1

If I know I have e.g. at least 4 doubles sitting at given (aligned) location in memory, double *d, I can simply do __m256d x = _mm256_load_pd(&d[i]), i.e. load them into an AVX(2) register.

The question is: How do I correctly handle cases where there aren't 4 doubles left at the given location, i.e. I'd theoretically access the array out of bounds?

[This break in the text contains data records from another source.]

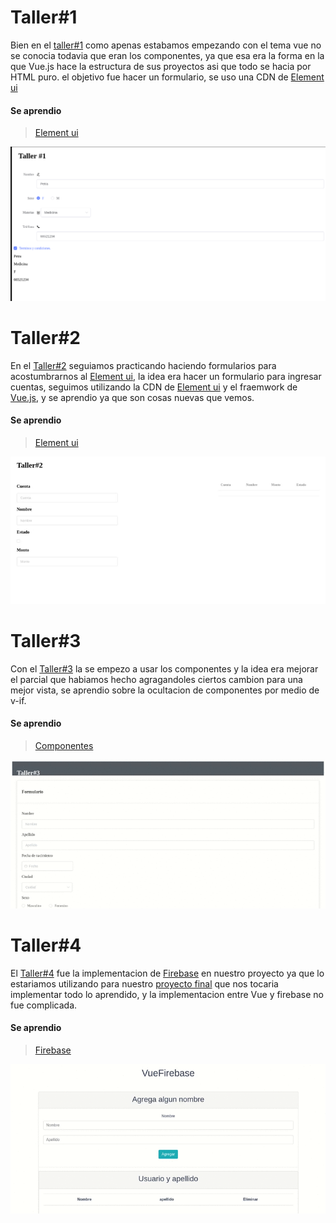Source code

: # Taller#1


Bien en el [taller#1](https://github.com/andrew962/ProgGrafica/tree/master/Talleres/Taller%231) como apenas estabamos empezando con el tema vue no se conocia todavia que eran los componentes, ya que esa era la forma en la que Vue.js hace la estructura de sus proyectos asi que todo se hacia por HTML puro. el objetivo fue hacer un formulario, se uso una CDN de [Element ui](https://element.eleme.io/#/es)
#### Se aprendio
> [Element ui](https://element.eleme.io/#/es/component/table)

![](https://github.com/andrew962/ProgGrafica/blob/master/Imagenes/Taller1.png?raw=true)



# Taller#2
En el [Taller#2](https://github.com/andrew962/ProgGrafica/tree/master/Talleres/Taller%232) seguiamos practicando haciendo formularios para acostumbrarnos al [Element ui](https://element.eleme.io/#/es), la idea era hacer un formulario para ingresar cuentas, seguimos utilizando la CDN de [Element ui](https://element.eleme.io/#/es) y el fraemwork de [Vue.js](https://vuejs.org/), y se aprendio ya que son cosas nuevas que vemos.
#### Se aprendio
> [Element ui](https://element.eleme.io/#/es/component/table)

![](https://github.com/andrew962/ProgGrafica/blob/master/Imagenes/taller2.gif?raw=true)

# Taller#3

Con el [Taller#3](https://github.com/andrew962/ProgGrafica/tree/master/Talleres/Taller%233) la se empezo a usar los componentes y la idea era mejorar el parcial que habiamos hecho agragandoles ciertos cambion para una mejor vista, se aprendio sobre la ocultacion de componentes por medio de v-if.
#### Se aprendio
> [Componentes](https://vuejs.org/v2/api/#components)

![](https://github.com/andrew962/ProgGrafica/blob/master/Imagenes/taller3.gif?raw=true)


# Taller#4

El [Taller#4](https://github.com/andrew962/ProgGrafica/tree/master/Talleres/Taller%234) fue la implementacion de [Firebase](https://firebase.google.com/) en nuestro proyecto ya que lo estariamos utilizando para nuestro [proyecto final](https://github.com/andrew962/ProgGrafica/tree/master/OpenSource) que nos tocaria implementar todo lo aprendido, y la implementacion entre Vue y firebase no fue complicada.
#### Se aprendio
 > [Firebase](https://firebase.google.com/)

![](https://github.com/andrew962/ProgGrafica/blob/master/Imagenes/taller4.gif?raw=true)
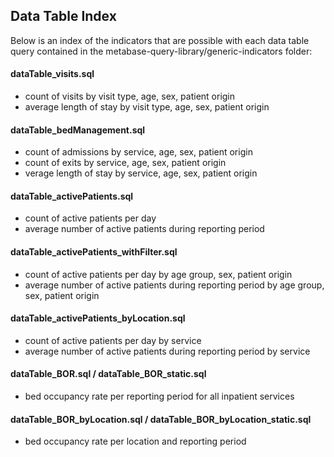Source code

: <h2>Data Table Index</h2>

Below is an index of the indicators that are possible with each data table query contained in the metabase-query-library/generic-indicators folder:

<h4>dataTable_visits.sql</h4>
<ul>
<li>count of visits by visit type, age, sex, patient origin</li>
<li>average length of stay by visit type, age, sex, patient origin</li>
</ul>

<h4>dataTable_bedManagement.sql</h4>
<ul>
<li>count of admissions by service, age, sex, patient origin</li>
<li>count of exits by service, age, sex, patient origin</li>
<li>verage length of stay by service, age, sex, patient origin</li>
</ul>

<h4>dataTable_activePatients.sql</h4>
<ul>
<li>count of active patients per day</li>
<li>average number of active patients during reporting period</li>
</ul>

<h4>dataTable_activePatients_withFilter.sql</h4>
<ul>
<li>count of active patients per day by age group, sex, patient origin</li>
<li>average number of active patients during reporting period by age group, sex, patient origin</li>
</ul>

<h4>dataTable_activePatients_byLocation.sql</h4>
<ul>
<li>count of active patients per day by service</li>
<li>average number of active patients during reporting period by service</li>
</ul>

<h4>dataTable_BOR.sql / dataTable_BOR_static.sql</h4>
<ul>
<li>bed occupancy rate per reporting period for all inpatient services</li>
</ul>

<h4>dataTable_BOR_byLocation.sql / dataTable_BOR_byLocation_static.sql</h4>
<ul>
<li>bed occupancy rate per location and reporting period </li>
</ul>
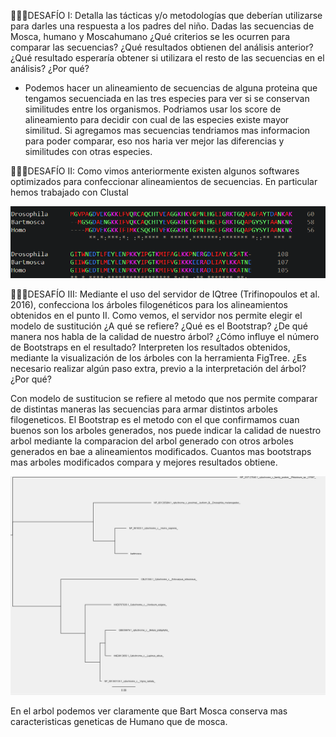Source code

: 🧗🏻‍♀️DESAFÍO I: Detalla las tácticas y/o metodologías que deberían utilizarse para darles una respuesta a los padres del niño. Dadas las secuencias de Mosca, humano y Moscahumano ¿Qué criterios se les ocurren para comparar las secuencias? ¿Qué resultados obtienen del análisis anterior? ¿Qué resultado esperaría obtener si utilizara el resto de las secuencias en el análisis? ¿Por qué?

* Podemos hacer un alineamiento de secuencias de alguna proteina que tengamos secuenciada en las tres especies para ver si se conservan similitudes entre los organismos. Podriamos usar los score de alineamiento para decidir con cual de las especies existe mayor similitud. Si agregamos mas secuencias tendriamos mas informacion para poder comparar, eso nos haria ver mejor las diferencias y similitudes con otras especies.

🧗🏻‍♀️DESAFÍO II: Como vimos anteriormente existen algunos softwares optimizados para confeccionar alineamientos de secuencias. En particular hemos trabajado con Clustal 

![alineamiento.png](alineamiento.png)

🧗🏻‍♀️DESAFÍO III: Mediante el uso del servidor de IQtree (Trifinopoulos et al. 2016), confecciona los árboles filogenéticos para los alineamientos obtenidos en el punto II. Como vemos, el servidor nos permite elegir el modelo de sustitución ¿A qué se refiere? ¿Qué es el Bootstrap? ¿De qué manera nos habla de la calidad de nuestro árbol? ¿Cómo influye el número de Bootstraps en el resultado? Interpreten los resultados obtenidos, mediante la visualización de los árboles con la herramienta FigTree. ¿Es necesario realizar algún paso extra, previo a la interpretación del árbol? ¿Por qué?

Con modelo de sustitucion se refiere al metodo que nos permite comparar de distintas maneras las secuencias para armar distintos arboles filogeneticos. El Bootstrap es el metodo con el que confirmamos cuan buenos son los arboles generados, nos puede indicar la calidad de nuestro arbol mediante la comparacion del arbol generado con otros arboles generados en bae a alineamientos modificados. Cuantos mas bootstraps mas arboles modificados compara y mejores resultados obtiene.  

![tree.png](tree.png)

En el arbol podemos ver claramente que Bart Mosca conserva mas caracteristicas geneticas de Humano que de mosca.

One solution that I have been using so far is to only allocate memory of multiples of 4 * 8 bytes in this specific case. Alternatively, for cases where I do not control the memory allocation completely, I have also been playing with stuff like this, assuming that this probably not the way to go:

static __m256d inline _load_256d(size_t diff, size_t i, double *d){

    if (diff == 4) {
        return _mm256_load_pd(&d[i]);
    }
    if (diff == 3) {
        return _mm256_set_pd(0.0, d[i+2], d[i+1], d[i]);
    }
    if (diff == 2) {
        return _mm256_set_pd(0.0, 0.0, d[i+1], d[i]);
    }
    return _mm256_set_pd(0.0, 0.0, 0.0, d[i]);

}

What is the (a) canonical solution for a case like this?

s-m-e
  • 3,433
  • 2
  • 34
  • 71
  • 2
    Related: [Vectorizing with unaligned buffers: using VMASKMOVPS: generating a mask from a misalignment count? Or not using that insn at all](https://stackoverflow.com/q/34306933) and [Is it safe to read past the end of a buffer within the same page on x86 and x64?](https://stackoverflow.com/q/37800739) (yes). Padding your allocations to a multiple of 4 doubles is often good, especially if you also align by 32 (so use `aligned_alloc` instead of `malloc`). – Peter Cordes Apr 19 '23 at 09:06
  • You're correct that branching like this is not great, especially with those implementations if you compiler doesn't simplify the 1 and 2 element cases to just `vmovsd` or `vmovups xmm`. But you normally want to keep that size calc out of the inner loop and do a cleanup at the end. Possibly with a partial vector, or a final unaligned vector that ends at the last element of your array, if its total size is >= 4 and your code can safely re-process elements. (e.g. copy-and-operate to a separate destination.) – Peter Cordes Apr 19 '23 at 09:11
  • the CPU doesn't care if you access out of bounds as long as the out-of-bounds is within the same page (which, being in the same 16-byte group, it is) – user253751 Apr 19 '23 at 09:48
  • 1
    AVX vectors are 32 bytes, not 16. Out of interest, who decides what is the page size? Is it the CPU, the c standard, or something else? I would argue it's bad practice to rely on the CPUs ability to process memory that is out of bounds. Could it be allocated to another variable? – Simon Goater Apr 19 '23 at 10:35
  • it is the CPU which decides the page size but it is also the CPU which decides how big your vectors are and which instructions are available. Once you are using something like AVX, portability seems to go out the window – user253751 Apr 19 '23 at 11:23
  • 1
    @SimonGoater: In the case of x86, it's determined by the ISA. The same ISA that makes AVX available, which this code uses via intrinsics. On some other ISAs like AArch64, the OS may have a choice of page sizes (so software might just check for 4k boundaries to be conservative, as that's the minimum), or in embedded systems might operate with paging disabled. (That's literally impossible for x86-64, but possible in 32-bit mode.) – Peter Cordes Apr 19 '23 at 11:47

1 Answers1

2

For reads, and assuming the start of the overall vector is aligned, one simply reads the entire SIMD block and ignores the undesired elements. The hardware design is such that if the first byte of a block is readable, all bytes of the block are readable (because the pages used to map and protect memory are aligned to boundaries at least as large as the SIMD block alignments).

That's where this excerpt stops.